El no tiene la menor idea de cómo vamos a empezar, pero ya siento que quiere inclinar sus respuestas a su conveniencia. Le pido calma y le advierto que será un encuentro de gozo, añoranza, pero sobre todo, emotivo. Opto por comenzar por lo que creo que fue, una feliz infancia. Y le pregunto… “Háblame de tu niñez”.

Brincamos de inmediato a los siete años que vivió bajo el matriarcado de la abuela Rebecca, quien se encargó de la etapa inicial de su crianza, en lo que su mamá afinaba su desarrollo profesional y lograba estabilidad económica. Fueron en esos octubres de Naco, que Raymi pasaría de nieto a sentirse como el menor de los hijos de su abuela. Su gran amor.

Aunque lo perdiera a una joven edad, guarda recuerdos y agradecimiento para una vida entera, de quien fuera de su adorado abuelo, el Dr. José Pérez, reconocido médico del sur profundo.

Desde las visitas a la clínica, las tardes de domingo en el Estadio Quisqueya o el ser convocado a la pierna de su abuelo, para compartirle una tacita de leche coronada con nata, esos recuerdos aun ocupan sus días.

El hombre tierno, respetado y admirado por todos, fue quien además veló por su educación inicial, e incluso, hasta sirviera de figura paternal de esos años. Su Papi, como aun se refiere al hablar de él, es posiblemente el único hombre para quien aún guarda espacio en su corazón.
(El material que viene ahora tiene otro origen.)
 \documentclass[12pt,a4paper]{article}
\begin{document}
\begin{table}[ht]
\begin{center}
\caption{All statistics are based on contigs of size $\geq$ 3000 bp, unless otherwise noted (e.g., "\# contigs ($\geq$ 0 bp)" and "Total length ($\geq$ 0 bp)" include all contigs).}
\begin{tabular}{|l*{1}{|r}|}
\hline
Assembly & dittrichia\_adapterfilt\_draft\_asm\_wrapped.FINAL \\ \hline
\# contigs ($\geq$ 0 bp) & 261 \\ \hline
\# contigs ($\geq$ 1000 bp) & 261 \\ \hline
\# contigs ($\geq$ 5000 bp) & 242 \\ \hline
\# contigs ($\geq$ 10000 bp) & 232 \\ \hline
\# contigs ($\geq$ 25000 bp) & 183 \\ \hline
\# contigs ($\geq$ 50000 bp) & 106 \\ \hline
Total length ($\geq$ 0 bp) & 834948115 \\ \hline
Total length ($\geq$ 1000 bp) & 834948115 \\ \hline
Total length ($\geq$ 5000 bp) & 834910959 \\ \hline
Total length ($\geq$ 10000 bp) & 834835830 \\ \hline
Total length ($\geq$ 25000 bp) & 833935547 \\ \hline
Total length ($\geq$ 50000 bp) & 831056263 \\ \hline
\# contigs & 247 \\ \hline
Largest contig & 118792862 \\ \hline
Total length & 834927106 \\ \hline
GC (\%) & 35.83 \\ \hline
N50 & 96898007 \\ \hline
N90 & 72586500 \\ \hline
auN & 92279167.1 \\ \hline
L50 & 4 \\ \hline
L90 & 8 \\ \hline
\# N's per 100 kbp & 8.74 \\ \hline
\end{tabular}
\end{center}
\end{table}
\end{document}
Los años pasan y su madre logra crear las condiciones para vivir solos y juntos. Ahora sus días son consumido por el San Juan Bautista, centro educativo, al cual aun le guarda gran cariño.

La fuente de sus hermanos de vida. Entrada la adolescencia, dice que la música le llega como juego. La logia sin título que se congregaba como toque de queda donde los Yarull, los cuales vivían apenas cuadras, comenzaron a retozar con una guitarra, imitando cantantes americanos de rock.

La fonomímica afinada para conquistar las compañeras de escuela y sus amiguitas, fue tomando forma hasta convertirse en ‘Zarco’. Con acordes en sitio y notas fuera de tiempo, la experiencia va evolucionando hasta alcanzar las finales de las Olimpiadas de Rock, con el aval del corazón del jurado.

Me cuenta el ingeniero de vida, que esa experiencia nunca ha terminado. Zarco fue un espacio de muchos. Ahí entraban y salían miembros, sin perder esa esencia original. “Rodolfo”, me dice, “la música es la aspiración a la vida perfecta”. Me imagino que eso buscaban esos jóvenes, al querer ser parte del celestial Zarco, en algún momento de sus vidas.

Inquieto y curioso, ahora el nuevo instrumento era una computadora Tandy, producto de las nuevas experiencias de su ingeniera madre en el Instituto Nacional de Recursos Hidráulicos.

Ese lugar también sería su primer lugar de trabajo y donde aprendería a convertir las notas Re en código Fortran y las Mi en RPG. Agradece a ese jefe del INDRHI, las oportunidades que le dio, para practicar programación. Cuando indagó sobre esa escogencia de carrera, una aunque novedosa, no tradicional para los tiempos, me responde que, “tecnología no era lo que yo quería. Yo inicié la universidad pensando que eso conduciría a robótica. Fue a mitad de carrera que acepté que las notas del sonido de los robots no iban a ser parte de mi vida.”